Sunday, February 19, 2012

In Which I Totally Forgive My Mother

Mom. Remember that time I said that you only let me make that Arthur Kady tee shirt because you were trying to get back at me for being a total shit? It was here. I said it here. Yea. Sorry about that. I GET IT NOW.

Tuesday was Valentine's Day. I'm not one of those haters who gets all hatey (it's a word now) about Valentine's Day. Sure, you don't NEED a day to tell someone that you love them. But still. We have a day for Mothers and Fathers and Grandparents and Secretaries (I think that's Administrative Assistant's Day now. SECRETARY ISN'T A BAD WORD, PEOPLE). So I'm okay with having a day that's all about love. I think it's rather nice. My husband sends me flowers, I make him a childish card (that picture down there you see? That is this year's Valentine. Last year was Sirius Black. Geeks do Valentines a little different.) Valentine's Day is sweet, is what I'm saying. And Johnny wanted in on that racket this year.



The Daleks know what's up

Monday night we saw a giant $50.00 teddy bear holding a heart that said "I Love You" and Johnny decided he knew just the girl for that. I did the right thing. I pointed out that "I Love You" was a bold statement for a girl who you are not dating and may not interact with on a daily basis. I assumed his Valentine was another fourth grade girl, so I talked him into a chocolate rose by telling him "A teddy bear is a gift from a boy. A rose? That's a gift that a man gives you." He was sold. After bartering with a half hour of video games and a cup of hot chocolate, he finally revealed his Valentine's identity. Oh fuck, y'all. It was the middle school girl down the street.

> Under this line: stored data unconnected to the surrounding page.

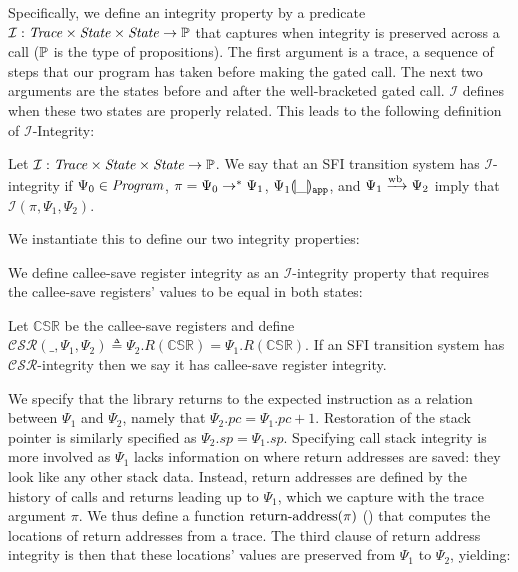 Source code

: Specifically, we define an integrity property by a predicate $\mathcal{I} :
\mathit{Trace} \times \mathit{State} \times \mathit{State} \rightarrow \mathbb{P}$
that captures when integrity is preserved across a call ($\mathbb{P}$ is the type of
propositions).
%
The first argument is a trace, a sequence of steps that our program has taken
before making the gated call.
%
The next two arguments are the states before and after the well-bracketed gated
call.
%
$\mathcal{I}$ defines when these two states are properly related.
%
This leads to the following definition of $\mathcal{I}$-Integrity:

\begin{definition}
  Let $\mathcal{I} : \mathit{Trace} \times \mathit{State} \times \mathit{State} \rightarrow \mathbb{P}$.
  We say that an SFI transition system has $\mathcal{I}$-integrity if
  $\Psi_0 \in \mathit{Program}$, $\pi = \Psi_0 \mathrel{\mathrel{\rightarrow}^{\ast}} \Psi_1$,
  ${\Psi_1}\llparenthesis{\_}\rrparenthesis_{\mathtt{app}}$, and $\Psi_1 \mathrel{\xrightarrow{\!\text{wb}}} \Psi_2$ imply that
  $\mathcal{I}(\pi, \Psi_1, \Psi_2)$.
\end{definition}

\noindent
We instantiate this to define our two integrity properties:

%
We define callee-save register integrity as an $\mathcal{I}$-integrity property
that requires the callee-save registers' values to be equal in both states:
%
\begin{definition}
  Let $\mathbb{CSR}$ be the callee-save registers and define
  $\mathcal{CSR}(\_, \Psi_1, \Psi_2) \triangleq \Psi_2.R(\mathbb{CSR}) = \Psi_1.R(\mathbb{CSR})$.
  If an SFI transition system has $\mathcal{CSR}$-integrity then we say it has callee-save register integrity.
\end{definition}

%
We specify that the library returns to the expected instruction as a relation
between $\Psi_1$ and $\Psi_2$, namely that $\Psi_2.pc = \Psi_1.pc + 1$.
%
Restoration of the stack pointer is similarly specified as
$\Psi_2.sp = \Psi_1.sp$.
%
Specifying call stack integrity is more involved as $\Psi_1$ lacks information
on where return addresses are saved: they look like any other stack data.
%
Instead, return addresses are defined by the history of calls and returns
leading up to $\Psi_1$, which we capture with the trace argument $\pi$.
%
We thus define a function $\operatorname{return-address}(\pi)$ () that computes the locations of
return addresses from a trace.
%
The third clause of return address integrity
is then that these locations' values are
preserved from $\Psi_1$ to $\Psi_2$, yielding:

We talked about the delivery at length. He revealed that he'd like to be her secret admirer. We talked about ways he could ring her bell and the quickest route back to our house so he wouldn't be seen. We talked about all of this. And he made up his own mind not to listen to me AT ALL. Tuesday night, he put his coat on and told us he was going to go ring her doorbell and hand the rose to her. My ten year old son. Off to have his heart broken by a 13 year old girl. I was able to slow him down by pointing out that he wasn't sure which house was hers (we pretty much only ever see her on her bike). So he went and rang the bell of the high school girl next door and asked her to walk him down to his Valentine's house. Todd and I stood there staring at each other, not sure what to do. Finally:

Mel: Oh god. This is how my mom felt during that whole Arthur Kady thing. You have to go after him.

Todd: This is EXACTLY what that is like. And YOU are going after him.

Mel: Oh fuck.


So off I ran down the street. Except he's ten and had a guide. I'm decidedly not ten, and I wear heels. I was too late. She was already at the door when I got there. There was nothing I could do but stand just out of sight and listen.

Johnny: This is for your Happy Valentine's Day.

13 year old girl: Thank you. (Johnny told me later that she high fived him when she said thank you. This girl has permission to marry my son).

Johnny: Can I come in your house?


And this is when I ran around the side of the house yelling that it was time for dinner. I'm pretty sure he only wanted to go in to see her dog. But you just can't ever be too sure. Playas gonna play.

P.S. I found the image for my super rad homemade Valentine's Day card here. There's also a Dalek with bunny ears over there. I need to become friends with this person.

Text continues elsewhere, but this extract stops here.